The UC Strike
While the University of California has come to an agreement with one of its three striking unions–the postdocs–the other unions remain on strike. Fundamentally, this is a straightforward issue–the University of California is a tremendously wealthy institution. The cost of living is very high. The pay is low. The future for at least the humanities graduate students is dicey. The workers are demanding significant cost of living increases. Nelson Lichtenstein places it in context:
The UC strikers are part of a whole strata of college-educated workers, including Starbucks baristas, museum curators, journalists, and retail workers at REI and Apple, who are revolting against a wage standard and dead-end work regime that promise to keep them in near-poverty for decades. In academia, an impoverished apprenticeship was once considered a brief prelude to a more secure and prosperous career. But that promise has been utterly discounted by the university itself, which has constructed an enterprise model that requires a huge class of precarious adjuncts to toil alongside a shrinking number of tenured professors who receive high prestige and pay.
It is almost ironic that the UC strikers, a twenty-first-century workforce of the most variegated racial, cultural, political, and gendered character, have put at the center of their struggle a wage demand that, except for its size, would have been entirely unexceptional in 1955. In response, UC administrators have offered pay raises ranging from 4 to 7 percent in the first year of the contract, with smaller subsequent increases. One could imagine General Motors executives making the same sort of response.

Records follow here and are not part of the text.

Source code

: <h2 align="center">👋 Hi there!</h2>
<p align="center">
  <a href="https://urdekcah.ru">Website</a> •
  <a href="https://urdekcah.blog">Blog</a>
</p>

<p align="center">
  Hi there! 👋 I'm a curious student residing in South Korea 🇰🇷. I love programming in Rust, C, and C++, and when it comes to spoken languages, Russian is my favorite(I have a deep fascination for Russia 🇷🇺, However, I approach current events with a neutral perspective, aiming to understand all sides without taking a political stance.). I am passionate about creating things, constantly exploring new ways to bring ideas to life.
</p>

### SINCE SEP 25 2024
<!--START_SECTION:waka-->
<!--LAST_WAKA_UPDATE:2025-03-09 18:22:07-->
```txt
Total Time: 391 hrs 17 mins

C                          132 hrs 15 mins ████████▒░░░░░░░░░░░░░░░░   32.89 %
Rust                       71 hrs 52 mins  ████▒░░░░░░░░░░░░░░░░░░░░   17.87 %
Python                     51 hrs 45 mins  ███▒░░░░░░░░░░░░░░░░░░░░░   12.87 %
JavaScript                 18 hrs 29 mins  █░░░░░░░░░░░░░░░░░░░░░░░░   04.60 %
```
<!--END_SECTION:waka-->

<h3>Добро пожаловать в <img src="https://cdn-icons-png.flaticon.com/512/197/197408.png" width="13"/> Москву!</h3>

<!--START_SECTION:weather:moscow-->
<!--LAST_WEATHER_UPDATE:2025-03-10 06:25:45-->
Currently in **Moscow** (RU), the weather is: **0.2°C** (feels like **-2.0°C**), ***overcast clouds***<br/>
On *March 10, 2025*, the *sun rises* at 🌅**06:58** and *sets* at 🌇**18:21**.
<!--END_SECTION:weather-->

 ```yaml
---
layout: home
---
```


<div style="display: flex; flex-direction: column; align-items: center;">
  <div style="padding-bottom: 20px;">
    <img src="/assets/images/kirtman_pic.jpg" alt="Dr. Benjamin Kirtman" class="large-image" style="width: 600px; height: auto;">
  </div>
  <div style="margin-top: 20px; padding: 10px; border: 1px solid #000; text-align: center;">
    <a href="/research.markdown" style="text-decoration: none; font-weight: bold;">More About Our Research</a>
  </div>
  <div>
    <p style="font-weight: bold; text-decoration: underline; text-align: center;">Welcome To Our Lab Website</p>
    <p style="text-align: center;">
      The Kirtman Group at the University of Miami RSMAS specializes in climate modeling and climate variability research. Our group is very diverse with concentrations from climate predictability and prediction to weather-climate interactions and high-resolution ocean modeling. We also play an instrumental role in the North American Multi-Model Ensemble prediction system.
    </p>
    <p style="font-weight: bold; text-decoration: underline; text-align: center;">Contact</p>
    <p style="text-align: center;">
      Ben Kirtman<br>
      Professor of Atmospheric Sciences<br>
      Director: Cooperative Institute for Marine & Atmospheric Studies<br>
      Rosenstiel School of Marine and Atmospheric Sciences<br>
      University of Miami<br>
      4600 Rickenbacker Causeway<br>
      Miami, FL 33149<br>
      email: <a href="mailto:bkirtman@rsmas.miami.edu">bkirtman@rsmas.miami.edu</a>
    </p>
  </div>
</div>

But the familiarity of the contest should not detract from what’s at stake. In an economy where universities, hospitals, technology companies, and other employers of well-educated labor have systematically sought to create a precariat to do the work, a radical enhancement of the remuneration on offer will have a salutary twofold impact. First, it will make life far more viable for those whose real standard of living has been eroding for more than a generation. As the trillions so quickly appropriated and spent during the pandemic has shown, there is no substitute for getting money into the pockets of the people who need it. But equally important, a truly substantial wage increase will drive a stake through the heart of the business model that UC and so many other employers have constructed, animating a more democratic workplace and creating a new basis for working-class power in American society.
That it is humanities students leading this strike is hardly surprising. As Jay Caspian Kang notes, the manufactured crisis in the humanities is very real.
Some strikers expressed a worry about a potential divide between science and math workers, and their colleagues in the humanities. This, at least to me, seems like the most concerning potential breaking point for the strikes. The difference is less ideological, and more a reflection of the state of job markets. STEM graduate workers are not beholden to the academy to pursue a career in their fields; in fact, many have little interest in staying in the academy after they receive their degrees when they can instead use their credentials to enter high-paying careers in tech, pharma, aerospace, or finance. The system still works, in large part, for them.This is not true for humanities workers. Their degrees will likely help them find employment, but the connections between their studies and their labor will be far more tenuous, or, in many cases, more or less nonexistent. Right now, the great point of leverage that the strikers seem to have is the simple fact that finals are coming up, and it’s difficult to see how undergraduates and faculty will be able to finish up their semester without the mass of graduate students who do everything from proctoring exams to grading papers. But, once that passes and the new year begins, how many STEM graduate students who have six-figure jobs waiting for them will grow tired of delaying their research and their dissertations? How long will solidarity last between people who, for the most part, have entirely different incentives for their graduate work?
One would think that, in a country where people are overwhelmingly in favor of unions, there would be broad support of the U.C. graduate-student strike. The comparison of average salaries and rent should be enough. But although there hasn’t been much outward public resistance, there’s still an undercurrent of head-scratching about what, exactly, a strike of graduate students actually means. Auerbach and his fellow humanities graduate workers, of course, signed up for this arrangement; the precarity of the academic job market isn’t exactly new or something that has materialized over the past three years. If there simply aren’t enough jobs for humanities doctorates, should it follow that universities should enroll fewer humanities doctorates, over all, and that the ones remaining might receive better pay and benefits as a result? There are also questions about how seriously we should take claims of precarity from the academic élite—perhaps a doctoral student might not be able to find a job as a tenure-track professor, but their educational background would set them up for any number of stable positions in other fields.
These questions, whether fair or not, linger at the edges of the strike. I have heard them around campus, and in private conversations with friends and colleagues. They bring up the central contradiction at the heart of the country’s perception of labor: people want to support unions, but their sympathies are limited by their ideas of what unions should be.
But the surplus of humanities doctorates, of course, is not an accident. Around the turn of the millennium, the number of students pursuing undergraduate degrees was exploding, and, as Kevin Carey wrote in a thorough breakdown for the Times, the proportion of stable teaching jobs wasn’t keeping up. Adjunct faculty and graduate students were employed to make up for the shortage. If universities cannot function without a fleet of low-wage workers who are exploited under a false promise of better future employment, the solution seems relatively simple: abandon the apprenticeship model and all its sentimental trappings, and simply treat and pay graduate workers as professionals first, students second.